Saved data entries:
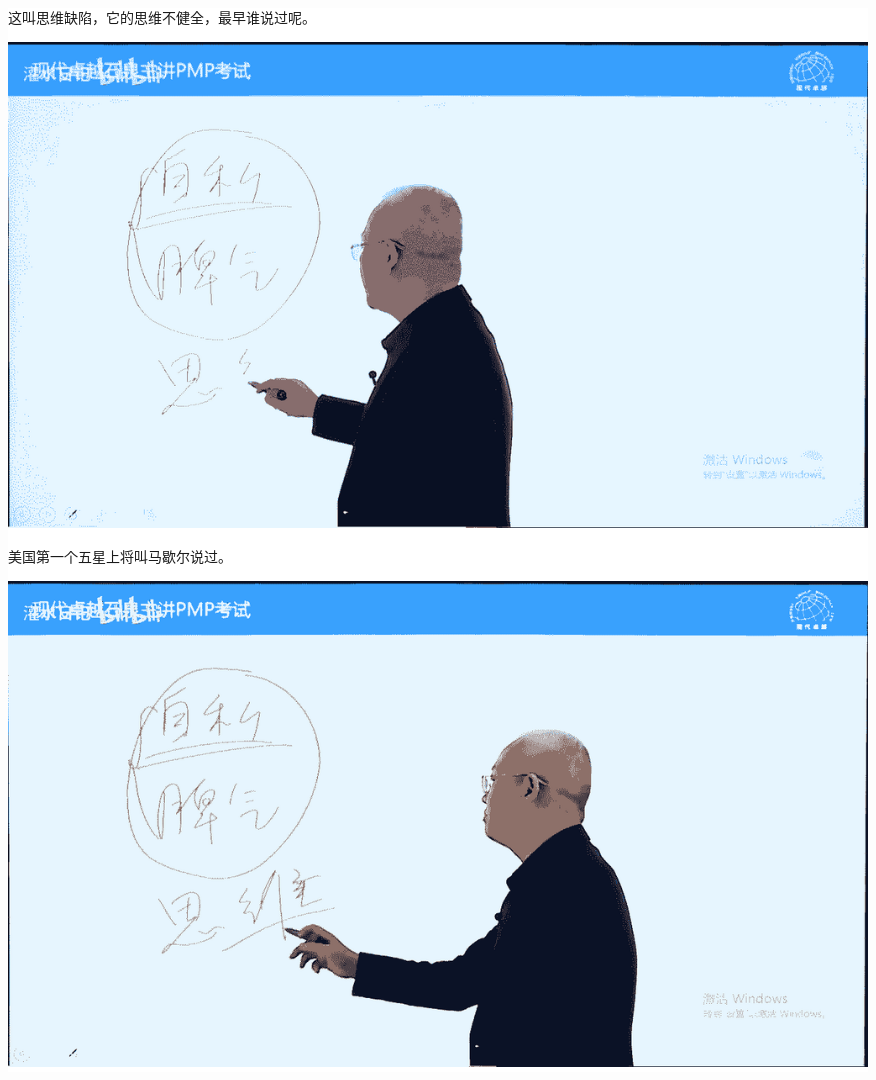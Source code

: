 这叫思维缺陷，它的思维不健全，最早谁说过呢。

![](img/842f42035276bfb28c49d4500f287721_23.png)

美国第一个五星上将叫马歇尔说过。

![](img/842f42035276bfb28c49d4500f287721_25.png)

• **Exercise goal**: Output each entry exactly. Skip the pictures.

• **Exercise answer**:
Source code

: 这叫思维缺陷，它的思维不健全，最早谁说过呢。

![](img/842f42035276bfb28c49d4500f287721_23.png)

美国第一个五星上将叫马歇尔说过。

![](img/842f42035276bfb28c49d4500f287721_25.png)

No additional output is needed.